An overwrought romantic melodrama featuring two actors turning in sick-day performances.
Sergio Castellitto’s adaptation of his wife Margaret Mazzantini’s novel, Twice Born is an overwrought romantic melodrama set in the Bosnian conflict that features two fine actors turning in sick-day performances. The Italian actor-turned-director fails to draw anything substantial out of his stars Penelope Cruz (who he worked with on his previous film, Don’t Move, another adaptation of a Mazzantini novel) and Emile Hirsch, though the unbelievably phony dialog would stumble up even the best of thesps. The egregious absence of chemistry between the leads is damaging enough to sink the film by itself, but unfortunately the problems don’t stop there.
The mostly English-language picture employs both a present-day storyline and lengthy flashbacks in the life of Gemma (Cruz), an Italian with a suspiciously Spanish-sounding accent.

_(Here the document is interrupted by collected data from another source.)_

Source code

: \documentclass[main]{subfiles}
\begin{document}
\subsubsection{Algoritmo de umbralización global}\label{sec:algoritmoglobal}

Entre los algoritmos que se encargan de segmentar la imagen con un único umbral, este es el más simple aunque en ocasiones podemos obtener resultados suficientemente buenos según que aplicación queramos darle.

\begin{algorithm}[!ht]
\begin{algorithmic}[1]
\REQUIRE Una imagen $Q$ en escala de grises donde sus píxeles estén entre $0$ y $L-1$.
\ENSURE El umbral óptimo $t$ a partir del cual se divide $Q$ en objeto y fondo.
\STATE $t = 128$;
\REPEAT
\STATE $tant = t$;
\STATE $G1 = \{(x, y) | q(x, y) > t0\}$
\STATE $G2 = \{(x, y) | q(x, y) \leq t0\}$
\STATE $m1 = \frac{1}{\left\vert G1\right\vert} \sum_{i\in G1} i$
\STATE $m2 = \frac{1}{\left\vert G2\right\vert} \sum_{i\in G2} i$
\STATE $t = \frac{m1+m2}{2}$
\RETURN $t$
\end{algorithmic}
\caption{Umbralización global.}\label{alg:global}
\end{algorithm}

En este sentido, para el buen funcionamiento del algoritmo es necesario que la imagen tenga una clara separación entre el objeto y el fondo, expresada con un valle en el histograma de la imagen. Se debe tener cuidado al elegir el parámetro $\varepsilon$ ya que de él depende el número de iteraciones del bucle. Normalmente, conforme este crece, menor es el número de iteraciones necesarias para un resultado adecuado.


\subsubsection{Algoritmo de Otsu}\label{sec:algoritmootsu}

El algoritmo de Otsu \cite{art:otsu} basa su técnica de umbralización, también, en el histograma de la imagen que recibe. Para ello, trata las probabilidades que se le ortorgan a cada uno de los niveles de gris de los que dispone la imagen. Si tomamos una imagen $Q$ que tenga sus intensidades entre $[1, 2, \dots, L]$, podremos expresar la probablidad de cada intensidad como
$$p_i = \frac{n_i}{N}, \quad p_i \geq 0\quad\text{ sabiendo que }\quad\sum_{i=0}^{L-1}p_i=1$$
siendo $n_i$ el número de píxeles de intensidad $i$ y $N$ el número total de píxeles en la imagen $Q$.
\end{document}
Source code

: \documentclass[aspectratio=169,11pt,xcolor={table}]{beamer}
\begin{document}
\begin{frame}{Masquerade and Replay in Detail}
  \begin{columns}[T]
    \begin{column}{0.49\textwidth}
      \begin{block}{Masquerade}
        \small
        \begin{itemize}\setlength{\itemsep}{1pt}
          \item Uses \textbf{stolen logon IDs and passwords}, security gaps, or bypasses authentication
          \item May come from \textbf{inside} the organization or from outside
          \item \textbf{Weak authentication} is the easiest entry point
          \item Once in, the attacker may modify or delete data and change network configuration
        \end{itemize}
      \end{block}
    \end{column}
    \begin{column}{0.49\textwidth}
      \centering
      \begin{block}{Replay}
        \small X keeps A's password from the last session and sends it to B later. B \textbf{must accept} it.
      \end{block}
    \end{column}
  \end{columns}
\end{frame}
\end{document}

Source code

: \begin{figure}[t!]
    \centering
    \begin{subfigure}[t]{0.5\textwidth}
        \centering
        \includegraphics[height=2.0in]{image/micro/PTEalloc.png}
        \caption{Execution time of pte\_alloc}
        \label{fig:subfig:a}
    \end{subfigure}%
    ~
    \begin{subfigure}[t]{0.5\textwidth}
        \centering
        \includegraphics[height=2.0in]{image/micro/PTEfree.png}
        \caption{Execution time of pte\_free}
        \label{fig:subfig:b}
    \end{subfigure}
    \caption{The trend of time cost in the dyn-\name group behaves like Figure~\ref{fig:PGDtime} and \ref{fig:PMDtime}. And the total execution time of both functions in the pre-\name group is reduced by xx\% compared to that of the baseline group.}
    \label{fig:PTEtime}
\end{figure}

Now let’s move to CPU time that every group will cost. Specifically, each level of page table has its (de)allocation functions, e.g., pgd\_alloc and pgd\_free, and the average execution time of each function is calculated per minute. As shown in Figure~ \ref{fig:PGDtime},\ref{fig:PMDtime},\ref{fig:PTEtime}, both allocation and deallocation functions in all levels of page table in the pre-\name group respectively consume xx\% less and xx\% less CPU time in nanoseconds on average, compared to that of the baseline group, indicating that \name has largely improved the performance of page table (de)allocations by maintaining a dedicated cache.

Cruz shows the occasional glimmer of her greatness in the role, but she’s capable of so much more. In the flashbacks, Gemma falls for Diego (Hirsch), a globetrotting American photographer who’s one of those loud, grating, hyper-optimistic types that thinks he’s more charming and funny than he is. Hirsch’s forced enthusiasm is only magnified by the borderline-idiotic dialog. “The world’s going to hell, baby. And we’re going down with it.” The age disparity between Cruz and Hirsch is distracting (he’s got a baby face), especially when talks of starting a family arise.
As Sarajevo crumbles around Gemma and Diego, so does their relationship, a metaphor that would be effective if only it were handled with more integrity. The distasteful depiction of the siege of Sarajevo is at times reprehensibly insensitive; at one point a young man is gunned down in the streets while and his friend sentimentally says that “he fell like an artist.” Really? The conflict serves as a manipulative backdrop for the couple’s relationship, and though the script tries desperately to make the metaphor work, it feels shoehorned and iffy at best, resulting in a jumbled narrative. It’s also never clarified what caused all of the chaos. Who’s firing at who, and why? More insight into the origin of the siege would have been appreciated.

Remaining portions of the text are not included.